#### Prompt
Do not copy the pictures. Write out the lines from the start of the entries through the line containing "A child stands".

#### Provided data
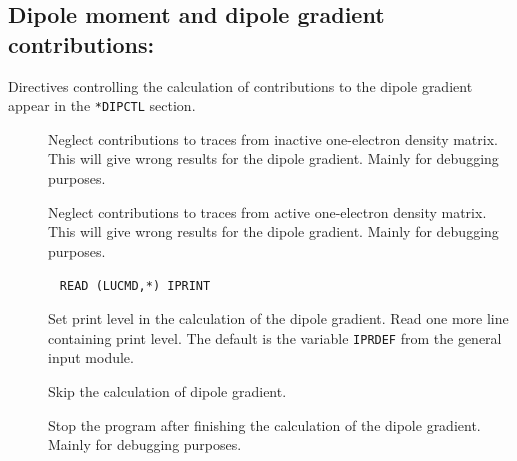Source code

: \subsection{Dipole moment and dipole gradient contributions:
}\label{sec:dipctl}

Directives controlling the calculation of contributions to the
dipole gradient appear in the \verb|*DIPCTL| section.

\begin{description}
\item[] Neglect contributions to traces from
inactive one-electron density matrix. This will give wrong results for
the dipole gradient. Mainly for debugging purposes.

\item[] Neglect contributions to traces from
active one-electron density matrix. This will give wrong results for the
dipole gradient. Mainly for debugging purposes.

\item[]\verb| |\newline
\verb|READ (LUCMD,*) IPRINT|

Set print level in the calculation of the dipole gradient.  Read one more
line containing print level. The default
is the variable \verb|IPRDEF| from the general input module.

\item[] Skip the calculation of dipole gradient.


\item[] Stop the program after finishing the calculation
of the dipole gradient. Mainly for debugging purposes.
\end{description}

%

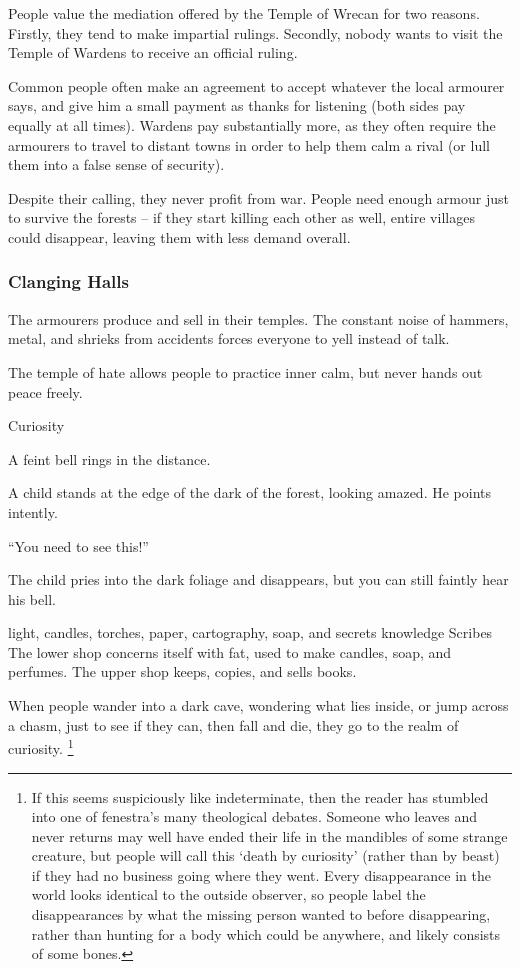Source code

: \begin{multicols}{2}
\noindent
People value the mediation offered by the Temple of Wrecan for two reasons.
Firstly, they tend to make impartial rulings.
Secondly, nobody wants to visit the Temple of Wardens to receive an official ruling.

Common people often make an agreement to accept whatever the local armourer says, and give him a small payment as thanks for listening (both sides pay equally at all times).
Wardens pay substantially more, as they often require the armourers to travel to distant towns in order to help them calm a rival (or lull them into a false sense of security).

Despite their calling, they never profit from war.
People need enough armour just to survive the forests -- if they start killing each other as well, entire villages could disappear, leaving them with less demand overall.

\subsubsection{Clanging Halls}
The armourers produce and sell in their temples.
The constant noise of hammers, metal, and shrieks from accidents forces everyone to yell instead of talk.

The temple of hate allows people to practice inner calm, but never hands out peace freely.

  {\bell}%
  {Curiosity}%
  {
    A feint bell rings in the distance.

    A child stands at the edge of the dark of the forest, looking amazed.
    He points intently.

    ``You need to see this!''

    The child pries into the dark foliage and disappears, but you can still faintly hear his bell.
  }%
  {light, candles, torches, paper, cartography, soap, and secrets}%
  {knowledge}%
  {Scribes}%
  {
    The lower shop concerns itself with fat, used to make candles, soap, and perfumes.
    The upper shop keeps, copies, and sells books.
  }%

When people wander into a dark cave, wondering what lies inside, or jump across a chasm, just to see if they can, then fall and die, they go to the realm of curiosity.
\ignorespaces\footnote{If this seems suspiciously like indeterminate, then the reader has stumbled into one of \gls{fenestra}'s many theological debates.
Someone who leaves and never returns may well have ended their life in the mandibles of some strange creature, but people will call this `death by curiosity' (rather than by beast) if they had no business going where they went.
Every disappearance in the world looks identical to the outside observer, so people label the disappearances by what the missing person wanted to before disappearing, rather than hunting for a body which could be anywhere, and likely consists of some bones.

}
\end{multicols}
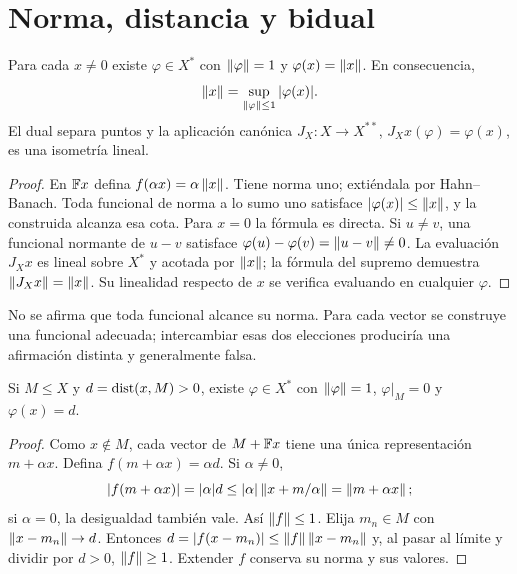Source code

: \section{Norma, distancia y bidual}\label{lec:v3-02}
\begin{proposicion}\label{v3:normantes}
Para cada $x\ne0$ existe $\varphi\in X^*$ con $\norm\varphi=1$ y $\varphi(x)=\norm x$. En consecuencia,
\[
 \norm x=\sup_{\norm\varphi\leq1}|\varphi(x)|.
\]
El dual separa puntos y la aplicación canónica $J_X:X\to X^{**}$, $J_Xx(\varphi)=\varphi(x)$, es una isometría lineal.
\end{proposicion}
\begin{proof}
En $\F x$ defina $f(\alpha x)=\alpha\norm x$. Tiene norma uno; extiéndala por Hahn--Banach. Toda funcional de norma a lo sumo uno satisface $|\varphi(x)|\leq\norm x$, y la construida alcanza esa cota. Para $x=0$ la fórmula es directa. Si $u\ne v$, una funcional normante de $u-v$ satisface $\varphi(u)-\varphi(v)=\norm{u-v}\ne0$. La evaluación $J_Xx$ es lineal sobre $X^*$ y acotada por $\norm x$; la fórmula del supremo demuestra $\norm{J_Xx}=\norm x$. Su linealidad respecto de $x$ se verifica evaluando en cualquier $\varphi$.
\end{proof}
No se afirma que toda funcional alcance su norma. Para cada vector se construye una funcional adecuada; intercambiar esas dos elecciones produciría una afirmación distinta y generalmente falsa.

\begin{proposicion}\label{v3:distancia-dual}
Si $M\leq X$ y $d=\dist(x,M)>0$, existe $\varphi\in X^*$ con $\norm\varphi=1$, $\varphi|_M=0$ y $\varphi(x)=d$.
\end{proposicion}
\begin{proof}
Como $x\notin M$, cada vector de $M+\F x$ tiene una única representación $m+\alpha x$. Defina $f(m+\alpha x)=\alpha d$. Si $\alpha\ne0$,
\[
 |f(m+\alpha x)|=|\alpha|d\leq|\alpha|\norm{x+m/\alpha}=\norm{m+\alpha x};
\]
si $\alpha=0$, la desigualdad también vale. Así $\norm f\leq1$. Elija $m_n\in M$ con $\norm{x-m_n}\to d$. Entonces $d=|f(x-m_n)|\leq\norm f\norm{x-m_n}$ y, al pasar al límite y dividir por $d>0$, $\norm f\geq1$. Extender $f$ conserva su norma y sus valores.
\end{proof}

#### Expected output
Source code

: \subsection{Dipole moment and dipole gradient contributions:
}\label{sec:dipctl}

Directives controlling the calculation of contributions to the
dipole gradient appear in the \verb|*DIPCTL| section.

\begin{description}
\item[] Neglect contributions to traces from
inactive one-electron density matrix. This will give wrong results for
the dipole gradient. Mainly for debugging purposes.

\item[] Neglect contributions to traces from
active one-electron density matrix. This will give wrong results for the
dipole gradient. Mainly for debugging purposes.

\item[]\verb| |\newline
\verb|READ (LUCMD,*) IPRINT|

Set print level in the calculation of the dipole gradient.  Read one more
line containing print level. The default
is the variable \verb|IPRDEF| from the general input module.

\item[] Skip the calculation of dipole gradient.


\item[] Stop the program after finishing the calculation
of the dipole gradient. Mainly for debugging purposes.
\end{description}

%

Source code

: \begin{multicols}{2}
\noindent
People value the mediation offered by the Temple of Wrecan for two reasons.
Firstly, they tend to make impartial rulings.
Secondly, nobody wants to visit the Temple of Wardens to receive an official ruling.

Common people often make an agreement to accept whatever the local armourer says, and give him a small payment as thanks for listening (both sides pay equally at all times).
Wardens pay substantially more, as they often require the armourers to travel to distant towns in order to help them calm a rival (or lull them into a false sense of security).

Despite their calling, they never profit from war.
People need enough armour just to survive the forests -- if they start killing each other as well, entire villages could disappear, leaving them with less demand overall.

\subsubsection{Clanging Halls}
The armourers produce and sell in their temples.
The constant noise of hammers, metal, and shrieks from accidents forces everyone to yell instead of talk.

The temple of hate allows people to practice inner calm, but never hands out peace freely.

  {\bell}%
  {Curiosity}%
  {
    A feint bell rings in the distance.

    A child stands at the edge of the dark of the forest, looking amazed.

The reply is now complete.